THE PROBLEM:
Go to the line containing "por filmes através" in the records below. Repeat it and the lines after it exactly, all the way to the end.

STORED DATA:

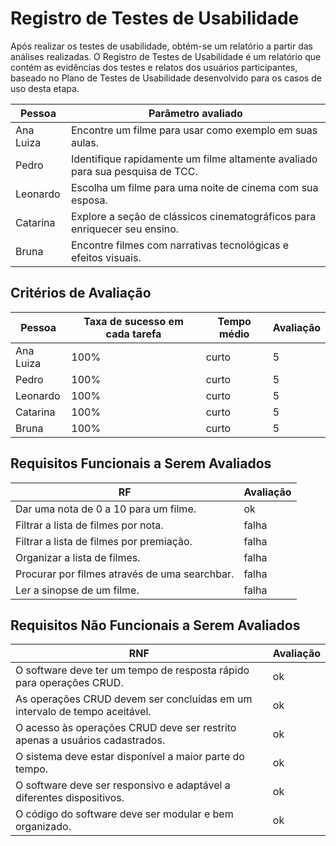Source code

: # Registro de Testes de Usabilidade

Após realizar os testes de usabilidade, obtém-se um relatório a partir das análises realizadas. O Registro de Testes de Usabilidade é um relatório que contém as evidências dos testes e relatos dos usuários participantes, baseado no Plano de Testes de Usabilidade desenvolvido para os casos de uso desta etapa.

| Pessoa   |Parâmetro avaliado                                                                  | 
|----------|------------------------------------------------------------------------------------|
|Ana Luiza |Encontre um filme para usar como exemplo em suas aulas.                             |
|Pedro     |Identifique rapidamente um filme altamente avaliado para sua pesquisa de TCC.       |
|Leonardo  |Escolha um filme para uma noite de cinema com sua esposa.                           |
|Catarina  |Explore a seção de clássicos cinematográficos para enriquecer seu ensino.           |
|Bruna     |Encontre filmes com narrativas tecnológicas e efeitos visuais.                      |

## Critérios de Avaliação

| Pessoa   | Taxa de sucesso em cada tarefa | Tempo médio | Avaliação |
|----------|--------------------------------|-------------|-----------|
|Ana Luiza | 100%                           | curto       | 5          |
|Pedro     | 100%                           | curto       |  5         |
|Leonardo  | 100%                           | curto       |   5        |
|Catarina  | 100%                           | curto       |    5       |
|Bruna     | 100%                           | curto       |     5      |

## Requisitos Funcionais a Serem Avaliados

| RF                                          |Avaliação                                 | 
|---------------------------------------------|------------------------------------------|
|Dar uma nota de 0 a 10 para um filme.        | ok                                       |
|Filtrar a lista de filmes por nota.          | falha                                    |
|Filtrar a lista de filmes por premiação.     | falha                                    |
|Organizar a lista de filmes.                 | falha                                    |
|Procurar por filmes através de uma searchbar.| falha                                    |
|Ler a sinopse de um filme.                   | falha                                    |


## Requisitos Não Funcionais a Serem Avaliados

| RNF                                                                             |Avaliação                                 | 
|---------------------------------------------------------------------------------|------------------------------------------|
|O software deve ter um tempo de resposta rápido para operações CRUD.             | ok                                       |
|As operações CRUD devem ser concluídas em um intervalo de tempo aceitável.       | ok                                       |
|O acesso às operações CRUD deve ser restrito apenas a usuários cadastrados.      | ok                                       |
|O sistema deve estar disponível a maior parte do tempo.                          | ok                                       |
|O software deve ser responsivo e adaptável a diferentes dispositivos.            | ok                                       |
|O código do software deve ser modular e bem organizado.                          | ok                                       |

ANSWER SPACE:
|Procurar por filmes através de uma searchbar.| falha                                    |
|Ler a sinopse de um filme.                   | falha                                    |


## Requisitos Não Funcionais a Serem Avaliados

| RNF                                                                             |Avaliação                                 | 
|---------------------------------------------------------------------------------|------------------------------------------|
|O software deve ter um tempo de resposta rápido para operações CRUD.             | ok                                       |
|As operações CRUD devem ser concluídas em um intervalo de tempo aceitável.       | ok                                       |
|O acesso às operações CRUD deve ser restrito apenas a usuários cadastrados.      | ok                                       |
|O sistema deve estar disponível a maior parte do tempo.                          | ok                                       |
|O software deve ser responsivo e adaptável a diferentes dispositivos.            | ok                                       |
|O código do software deve ser modular e bem organizado.                          | ok                                       |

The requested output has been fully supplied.